Comment 6 for bug 1817484

Revision history for this message
Vern Hart (vern) wrote : Re: [2.5] MAAS does not guarantee DNS dns record updates propagation and returns 200 prematurely

Andres,

I'll let Dimitrii respond with the logs from the other region server. Note that one is down so there will only be two sets of logs.

The scenario is part of a failure test for a customer. The three MAAS nodes are on different subnets so are using dns-ha instead of a vip. MAAS is access with a hostname, maas-region.test, that gets moved by pacemaker when the node with the name fails.

To be clear, this is a non-clean loss of one server -- the postgres master.

So a specific scenario is (I might have the hosts different than Dima's reports):

Postgresql master is maas-vhost1
Postgresql slave is maas-vhost2
maas-region.test is on maas-vhost1

1. Deprive power to maas-vhost1
2. Pacemaker promotes maas-vhost2 to pgsql master and makes maas-vhost3 the new slave
3. Pacemaker moves (starts) the hostname on maas-vhost2 (or 3)
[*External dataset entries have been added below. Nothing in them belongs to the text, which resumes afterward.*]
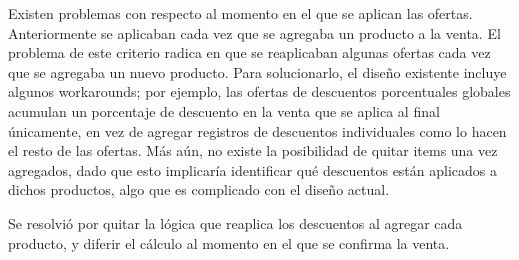 \documentclass[a4paper,11pt]{article}
\begin{document}
Existen problemas con respecto al momento en el que se aplican las ofertas.
Anteriormente se aplicaban cada vez que se agregaba un producto a la venta.  El
problema de este criterio radica en que se reaplicaban algunas ofertas cada vez
que se agregaba un nuevo producto. Para solucionarlo, el diseño existente
incluye algunos workarounds; por ejemplo, las ofertas de descuentos
porcentuales globales acumulan un porcentaje de descuento en la venta que se
aplica al final únicamente, en vez de agregar registros de descuentos
individuales como lo hacen el resto de las ofertas. Más aún, no existe la
posibilidad de quitar items una vez agregados, dado que esto implicaría
identificar qué descuentos están aplicados a dichos productos, algo que es
complicado con el diseño actual.

Se resolvió por quitar la lógica que reaplica los descuentos al agregar cada
producto, y diferir el cálculo al momento en el que se confirma la venta.
\end{document}
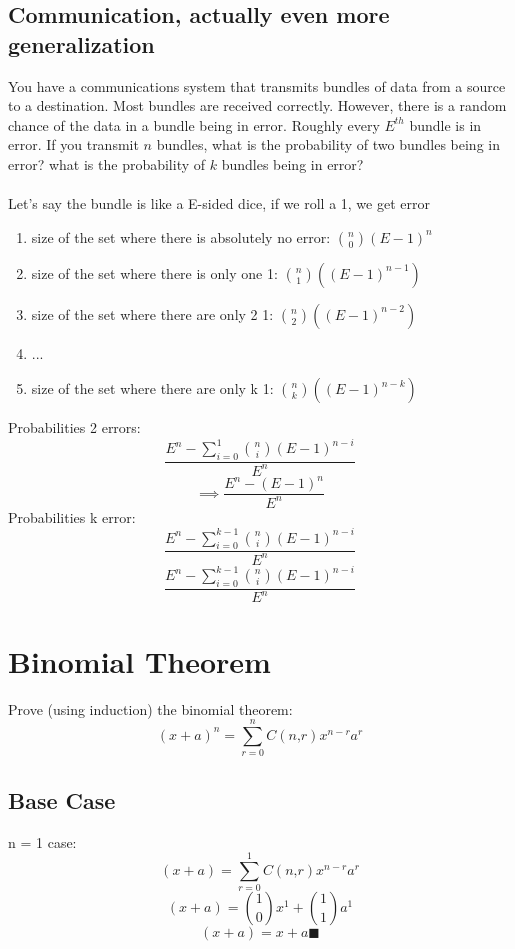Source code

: \documentclass[a4paper,12pt]{article}
\begin{document}
\subsection{Communication, actually even more generalization}
You have a communications system that transmits bundles of data
from a source to a destination.  Most bundles are received correctly.
However, there is a random chance of the data in a bundle being in
error.  Roughly every $E^{th}$ bundle is in error.  If you transmit
$n$ bundles, what is the probability of two bundles being
in error?  what is the probability of $k$ bundles being in
error?\\
\bigskip\\
Let's say the bundle is like a E-sided dice, if we roll a 1, we get error
\begin{enumerate}
  \item{size of the set where there is absolutely no error: $\binom{n}{0}(E-1)^n$}
  \item{size of the set where there is only one 1: $\binom{n}{1}((E-1)^{n-1})$}
  \item{size of the set where there are only 2 1: $\binom{n}{2}((E-1)^{n-2})$} 
  \item{...}
  \item{size of the set where there are only k 1: $\binom{n}{k}((E-1)^{n-k})$} 
\end{enumerate}
Probabilities 2 errors: \\
\[\frac{ E^n - \sum ^1 _{i=0} \binom{n}{i}(E-1)^{n-i}} {E^n}\]
\[\implies \frac{ E^n - (E-1)^{n}}{E^n}\]
Probabilities k error: \\
\[\frac{ E^n - \sum ^{k-1} _{i=0} \binom{n}{i}(E-1)^{n-i}} {E^n}\]
\[\frac{ E^n - \sum ^{k-1} _{i=0} \binom{n}{i}(E-1)^{n-i}} {E^n}\]
\pagebreak
\section{Binomial Theorem}
Prove (using induction) the binomial theorem:
\[
(x+a)^n = \sum_{r=0}^n C(n‚ r)x^{n-r}a^r
\]
\subsection{Base Case}
n = 1 case:\\
\[(x+a) = \sum_{r=0}^1 C(n‚ r)x^{n-r}a^r\]
\[(x+a) = \binom{1}{0} x^{1} + \binom{1}{1}  a^1\]
\[(x+a) = x+a \blacksquare \]
\end{document}
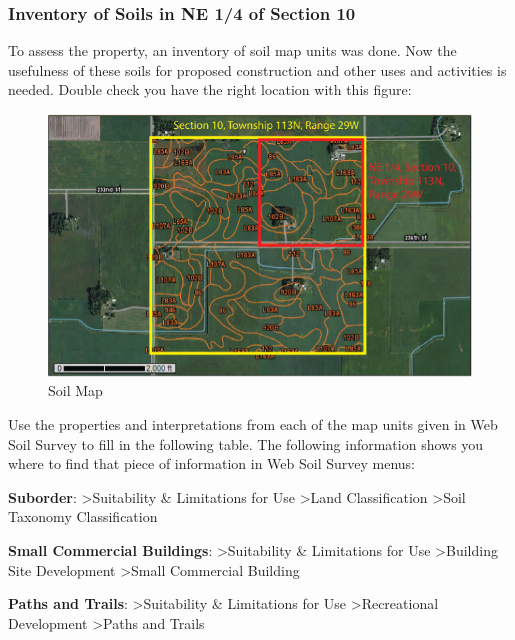 \documentclass[
  letterpaper,
  twocolumn,
  portrait]{scrbook}
\begin{document}
\hypertarget{inventory-of-soils-in-ne-14-of-section-10}{%
\subsubsection{Inventory of Soils in NE 1/4 of Section
10}\label{inventory-of-soils-in-ne-14-of-section-10}}

To assess the property, an inventory of soil map units was done. Now the
usefulness of these soils for proposed construction and other uses and
activities is needed. Double check you have the right location with this
figure:

\begin{figure}

{\centering \includegraphics{inventory-of-soil.png}

}

\caption{\label{fig-inventory}Soil Map}

\end{figure}

Use the properties and interpretations from each of the map units given
in Web Soil Survey to fill in the following table. The following
information shows you where to find that piece of information in Web
Soil Survey menus:

\textbf{Suborder}: \textgreater Suitability \& Limitations for Use
\textgreater Land Classification \textgreater Soil Taxonomy
Classification

\textbf{Small Commercial Buildings}: \textgreater Suitability \&
Limitations for Use \textgreater Building Site Development
\textgreater Small Commercial Building

\textbf{Paths and Trails}: \textgreater Suitability \& Limitations for
Use \textgreater Recreational Development \textgreater Paths and Trails
\end{document}
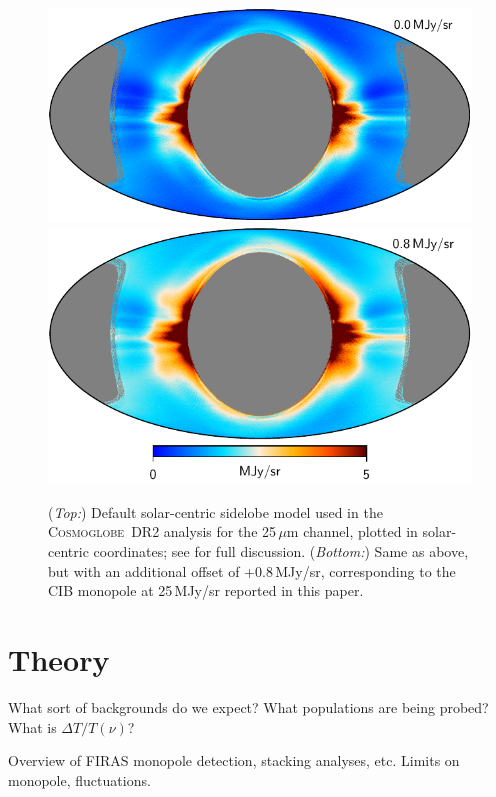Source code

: \documentclass{aa}
\newcommand{\cosmoglobe}{\textsc{Cosmoglobe}}
\begin{document}
\begin{figure}
  \centering
  \includegraphics[width=\linewidth]{figs/solarmap_06_v1_mono0.pdf}\\
  \includegraphics[width=\linewidth]{figs/solarmap_06_v1_mono8.pdf}
  \caption{(\emph{Top:}) Default solar-centric sidelobe model used in the \cosmoglobe\ DR2 analysis for the 25\,$\mu$m channel, plotted in solar-centric coordinates; see \citet{paperI} for full discussion. (\emph{Bottom:}) Same as above, but with an additional offset of +0.8\,MJy/sr, corresponding to the CIB monopole at 25\,MJy/sr reported in this paper.}
  \label{fig:sidelobe}
\end{figure}


\section{Theory}
\label{sec:theory}

What sort of backgrounds do we expect? What populations are being probed? What is $\Delta T/T(\nu)$?

Overview of FIRAS monopole detection, stacking analyses, etc. Limits on monopole, fluctuations.
\end{document}
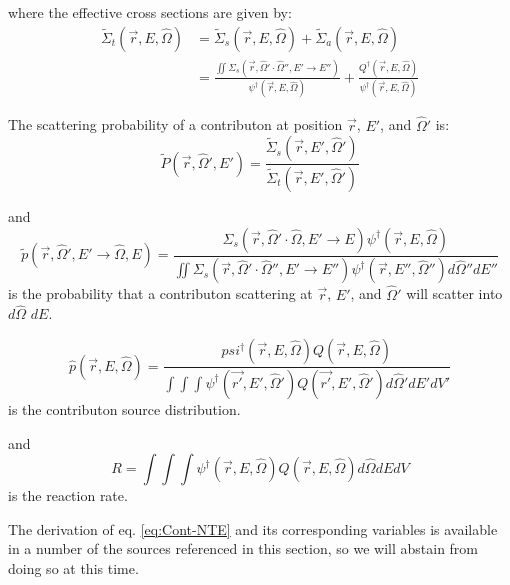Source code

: where the effective cross sections are given by:
\begin{equation}
\begin{aligned}
\widetilde{\Sigma}_{t}(\vec{r}, E, \hat\Omega) &= \widetilde{\Sigma}_{s}(\vec{r}, E, \hat\Omega) + \widetilde{\Sigma}_{a}(\vec{r}, E, \hat\Omega)
\\
&= \frac{\iint \Sigma_{s}(\vec{r},\hat\Omega'\cdot\hat\Omega'',E'\rightarrow E'')}
{\psi^{\dagger}(\vec{r}, E, \hat\Omega)}
+ \frac{Q^{\dagger}(\vec{r}, E, \hat\Omega)}{\psi^{\dagger}(\vec{r}, E, \hat\Omega)}
\end{aligned}
\end{equation}

The scattering probability of a contributon at position $\vec{r}$, $E'$, and $\hat\Omega'$ is:
\begin{equation}
\widetilde{P}(\vec{r}, \hat\Omega',E') = \frac{\widetilde{\Sigma} _{ s }(\vec{r}, E', \hat\Omega')}{\widetilde{\Sigma} _{ t }(\vec{r}, E', \hat\Omega')}
\end{equation}

and
\begin{equation}
\widetilde{p}(\vec{r}, \hat\Omega', E'\rightarrow\hat\Omega, E) =
\frac{\Sigma_{s}(\vec{r},\hat\Omega'\cdot\hat\Omega,E'\rightarrow E) \psi^{\dagger} (\vec{r}, E, \hat\Omega)}
{\iint \Sigma_{s}(\vec{r},\hat\Omega'\cdot\hat\Omega'',E'\rightarrow E'')\psi^{\dagger} (\vec{r}, E'', \hat\Omega'')d\hat\Omega'' dE''}
\end{equation}
is the probability that a contributon scattering at $\vec{r}$, $E'$, and $\hat\Omega'$ will scatter into $d\hat\Omega$ $dE$.

\begin{equation}
\hat p(\vec{r}, E, \hat\Omega) =
\frac{psi^{\dagger}(\vec{r}, E, \hat\Omega) Q(\vec{r},E,\hat\Omega)}
{\int \int \int \psi^{\dagger}(\vec{r'},E',\hat\Omega')Q(\vec{r'},E',\hat\Omega') d\hat\Omega' dE' dV'}
\end{equation}
is the contributon source distribution.

and
\begin{equation}
R = \int \int \int \psi^{\dagger}(\vec{r},E,\hat\Omega)Q(\vec{r},E,\hat\Omega) d\hat\Omega dE dV
\end{equation}
is the reaction rate.


The derivation of eq. \ref{eq:Cont-NTE} and its corresponding variables is available in a number of the sources referenced in this section, so we will abstain from doing so at this time.

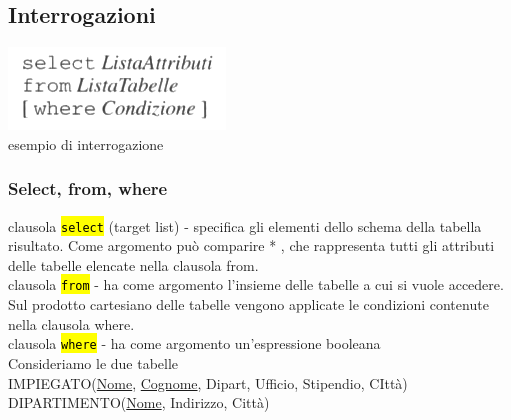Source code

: \documentclass[a4paper]{article}
\begin{document}
\subsection{Interrogazioni}
\begin{center}
      \includegraphics[scale=0.5]{img/sql1.png}\\
      esempio di interrogazione
\end{center}

\subsubsection{Select, from, where}
clausola \hl{\texttt{select}} (target list) - specifica gli elementi dello schema della tabella risultato. Come argomento può comparire * , che rappresenta tutti gli attributi delle tabelle elencate nella clausola from.\medskip\\
%
clausola \hl{\texttt{from}} - ha come argomento l’insieme delle tabelle a cui si vuole accedere. Sul prodotto cartesiano delle tabelle vengono applicate le condizioni contenute nella clausola where.\medskip\\
%
clausola \hl{\texttt{where}} - ha come argomento un’espressione booleana\medskip\medskip\medskip\\
%
Consideriamo le due tabelle\\
IMPIEGATO(\underline{Nome}, \underline{Cognome}, Dipart, Ufficio, Stipendio, CIttà)\\
DIPARTIMENTO(\underline{Nome}, Indirizzo, Città)
\end{document}
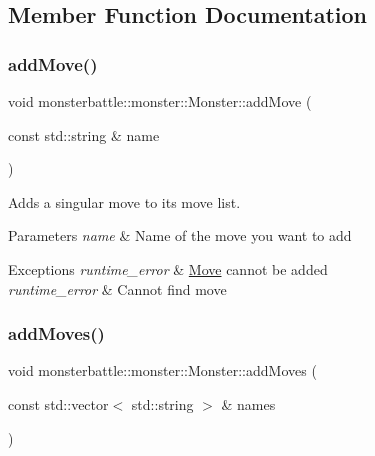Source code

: \subsection{Member Function Documentation}
\mbox{\label{classmonsterbattle_1_1monster_1_1Monster_a4e6f4b3dbba830e6833341d3398c6a52}} 
\subsubsection{\texorpdfstring{add\+Move()}{addMove()}}
{\footnotesize\ttfamily void monsterbattle\+::monster\+::\+Monster\+::add\+Move (\begin{DoxyParamCaption}\item[{const std\+::string \&}]{name }\end{DoxyParamCaption})}



Adds a singular move to its move list. 


\begin{DoxyParams}{Parameters}
{\em name} & Name of the move you want to add\\
\hline
\end{DoxyParams}

\begin{DoxyExceptions}{Exceptions}
{\em runtime\+\_\+error} & \hyperlink{classmonsterbattle_1_1monster_1_1Move}{Move} cannot be added \\
\hline
{\em runtime\+\_\+error} & Cannot find move \\
\hline
\end{DoxyExceptions}
\mbox{\label{classmonsterbattle_1_1monster_1_1Monster_a6beddc490fcac80728ce522fc46b1873}} 
\subsubsection{\texorpdfstring{add\+Moves()}{addMoves()}}
{\footnotesize\ttfamily void monsterbattle\+::monster\+::\+Monster\+::add\+Moves (\begin{DoxyParamCaption}\item[{const std\+::vector$<$ std\+::string $>$ \&}]{names }\end{DoxyParamCaption})}



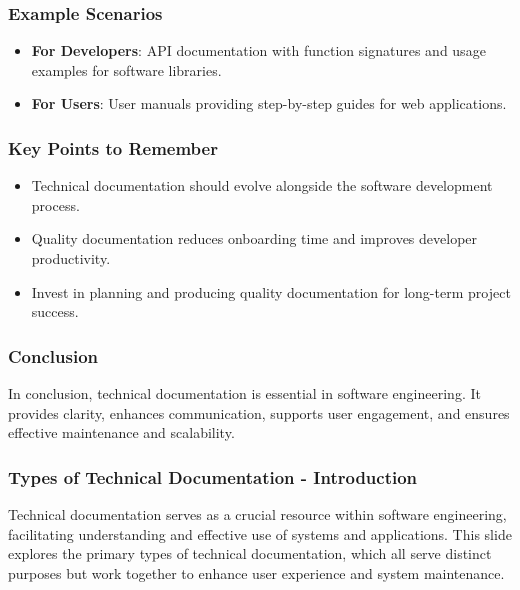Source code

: \documentclass{beamer}
\begin{document}
\begin{frame}[fragile]
    \frametitle{Example Scenarios}
    \begin{itemize}
        \item \textbf{For Developers}: API documentation with function signatures and usage examples for software libraries.
        \item \textbf{For Users}: User manuals providing step-by-step guides for web applications.
    \end{itemize}
\end{frame}

\begin{frame}[fragile]
    \frametitle{Key Points to Remember}
    \begin{itemize}
        \item Technical documentation should evolve alongside the software development process.
        \item Quality documentation reduces onboarding time and improves developer productivity.
        \item Invest in planning and producing quality documentation for long-term project success.
    \end{itemize}
\end{frame}

\begin{frame}[fragile]
    \frametitle{Conclusion}
    In conclusion, technical documentation is essential in software engineering. It provides clarity, enhances communication, supports user engagement, and ensures effective maintenance and scalability.
\end{frame}

\begin{frame}[fragile]
    \frametitle{Types of Technical Documentation - Introduction}
    Technical documentation serves as a crucial resource within software engineering, facilitating understanding and effective use of systems and applications. This slide explores the primary types of technical documentation, which all serve distinct purposes but work together to enhance user experience and system maintenance.
\end{frame}
\end{document}
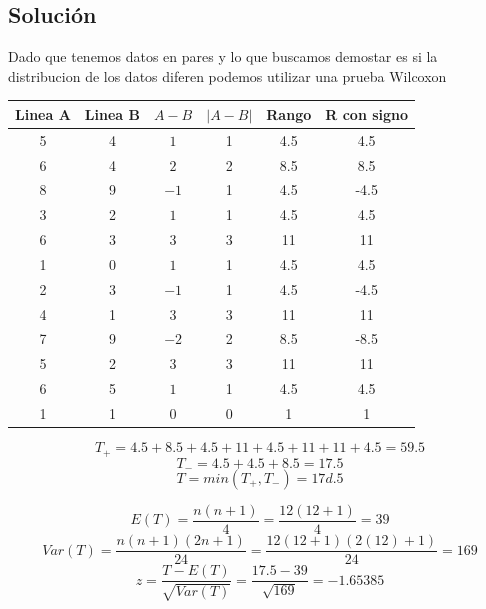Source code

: \documentclass{article}
\begin{document}
\subsection*{Solución}
Dado que tenemos datos en pares y lo que buscamos demostar es si la distribucion de los datos diferen podemos utilizar una prueba Wilcoxon

\begin{center}
    \begin{tabular}{c c c c c c}
        Linea A & Linea B & $ A - B $ & $| A - B |$ & Rango & R con signo \\
        \hline
        5       & 4       & $1$       & 1           & 4.5   & 4.5         \\
        6       & 4       & $2$       & 2           & 8.5   & 8.5         \\
        8       & 9       & $-1$      & 1           & 4.5   & -4.5        \\
        3       & 2       & $1$       & 1           & 4.5   & 4.5         \\
        6       & 3       & $3$       & 3           & 11    & 11          \\
        1       & 0       & $1$       & 1           & 4.5   & 4.5         \\
        2       & 3       & $-1$      & 1           & 4.5   & -4.5        \\
        4       & 1       & $3$       & 3           & 11    & 11          \\
        7       & 9       & $-2$      & 2           & 8.5   & -8.5        \\
        5       & 2       & $3$       & 3           & 11    & 11          \\
        6       & 5       & $1$       & 1           & 4.5   & 4.5         \\
        1       & 1       & $0$       & 0           & 1     & 1           \\
    \end{tabular}
\end{center}

\[T_{+} = 4.5+8.5+4.5+11+4.5+11+11+4.5 = 59.5\]
\[T_{-} = 4.5+4.5+8.5 = 17.5\]
\[T = min(T_{+}, T_{-}) = 17d.5\]

\[
    E(T) = \frac{n(n + 1)}{4} = \frac{12(12 + 1)}{4} = 39
\]
\[
    Var(T) = \frac{n(n + 1)(2n + 1)}{24} = \frac{12(12 + 1)(2(12) + 1)}{24} =169
\]
\[
    z = \frac{T - E(T)}{\sqrt{Var(T)}} = \frac{17.5 - 39}{\sqrt{169}} = -1.65385
\]
\end{document}
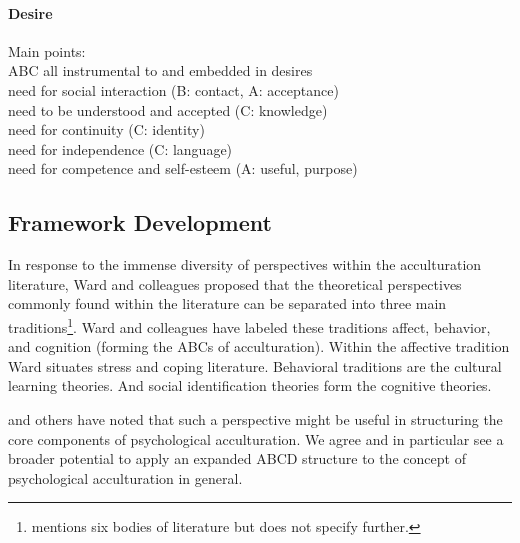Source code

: \documentclass[nobib]{tufte-handout}
\begin{document}
\paragraph{Desire} Main points:\\
ABC all instrumental to and embedded in desires\\ 
need for social interaction (B: contact, A: acceptance)\\
need to be understood and accepted (C: knowledge)\\
need for continuity (C: identity)\\
need for independence (C: language)\\
need for competence and self-esteem (A: useful, purpose)

\subsection{Framework Development}
In response to the immense diversity of perspectives within the acculturation literature, Ward and colleagues \citep{Ward2001, Masgoret2006, Ward2019} proposed that the theoretical perspectives commonly found within the literature can be separated into three main traditions\footnote{\citet{Ward2001} mentions six bodies of literature but does not specify further.}. Ward and colleagues have labeled these traditions affect, behavior, and cognition (forming the ABCs of acculturation). Within the affective tradition Ward situates stress and coping literature. Behavioral traditions are the cultural learning theories. And social identification theories form the cognitive theories.

\citet{Sam2006b} and others have noted that such a perspective might be useful in structuring the core components of psychological acculturation. We agree and in particular see a broader potential to apply an expanded ABCD structure to the concept of psychological acculturation in general. 
\end{document}
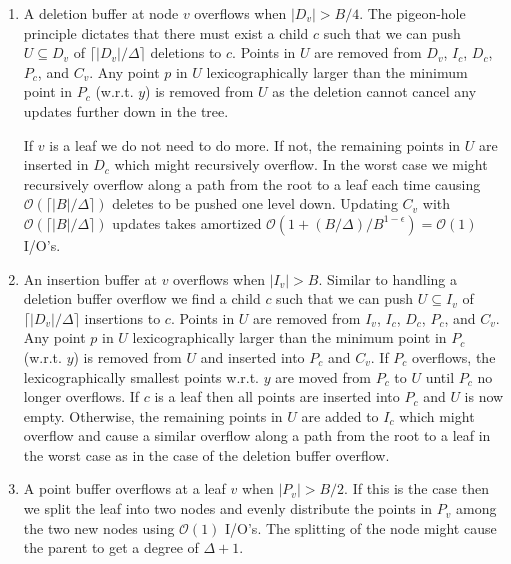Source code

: \documentclass[twoside,11pt,openright]{report}
\begin{document}
\begin{enumerate}[label=(\roman*)]
	\item\label{update:del} A deletion buffer at node $v$ overflows when $\vert D_v \vert > B/4$. The pigeon-hole principle dictates that there must exist a child $c$ such that we can push $U \subseteq D_v$ of $\lceil \vert D_v \vert / \Delta \rceil$ deletions to $c$. Points in $U$ are removed from $D_v$, $I_c$, $D_c$, $P_c$, and $C_v$. Any point $p$ in $U$ lexicographically larger than the minimum point in $P_c$ (w.r.t. $y$) is removed from $U$ as the deletion cannot cancel any updates further down in the tree.
	
	If $v$ is a leaf we do not need to do more. If not, the remaining points in $U$ are inserted in $D_c$ which might recursively overflow. In the worst case we might recursively overflow along a path from the root to a leaf each time causing $\mathcal{O}(\lceil \vert B \vert / \Delta \rceil)$ deletes to be pushed one level down. Updating $C_v$ with $\mathcal{O}(\lceil \vert B \vert / \Delta \rceil)$ updates takes amortized $\mathcal{O}(1+ (B/\Delta) / B^{1-\epsilon}) = \mathcal{O}(1)$ I/O's.
	
	\item\label{update:ins} An insertion buffer at $v$ overflows when $\vert I_v \vert > B$. Similar to handling a deletion buffer overflow we find a child $c$ such that we can push $U \subseteq I_v$ of $\lceil \vert D_v \vert / \Delta \rceil$ insertions to $c$. Points in $U$ are removed from $I_v$, $I_c$, $D_c$, $P_c$, and $C_v$.
	Any point $p$ in $U$ lexicographically larger than the minimum point in $P_c$ (w.r.t. $y$) is removed from $U$ and inserted into $P_c$ and $C_v$.
	If $P_c$ overflows, the lexicographically smallest points w.r.t. $y$ are moved from $P_c$ to $U$ until $P_c$ no longer overflows.
	If $c$ is a leaf then all points are inserted into $P_c$ and $U$ is now empty.
	Otherwise, the remaining points in $U$ are added to $I_c$ which might overflow and cause a similar overflow along a path from the root to a leaf in the worst case as in the case of the deletion buffer overflow.
	
	\item\label{update:pbo} A point buffer overflows at a leaf $v$ when $\vert P_v \vert > B/2$. If this is the case then we split the leaf into two nodes and evenly distribute the points in $P_v$ among the two new nodes using $\mathcal{O}(1)$ I/O's. The splitting of the node might cause the parent to get a degree of $\Delta+1$.
	

\end{enumerate}
\end{document}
Pacemaker is not monitoring regiond so it would not be restarting those services. They have to wait for the database to be available again.

At step 3, the first one or two starts may fail (500 server error) as the new master starts up and becomes available to MAAS. But eventually pacemaker succeeds in running the script that talks to MAAS to assign the new host's IP to maas-region.test. When this happens, querying MAAS (or pgsql directly) shows the new IP but querying DNS (or the zone files directly) shows the old IP address. This holds true no matter which MAAS server we're looking at.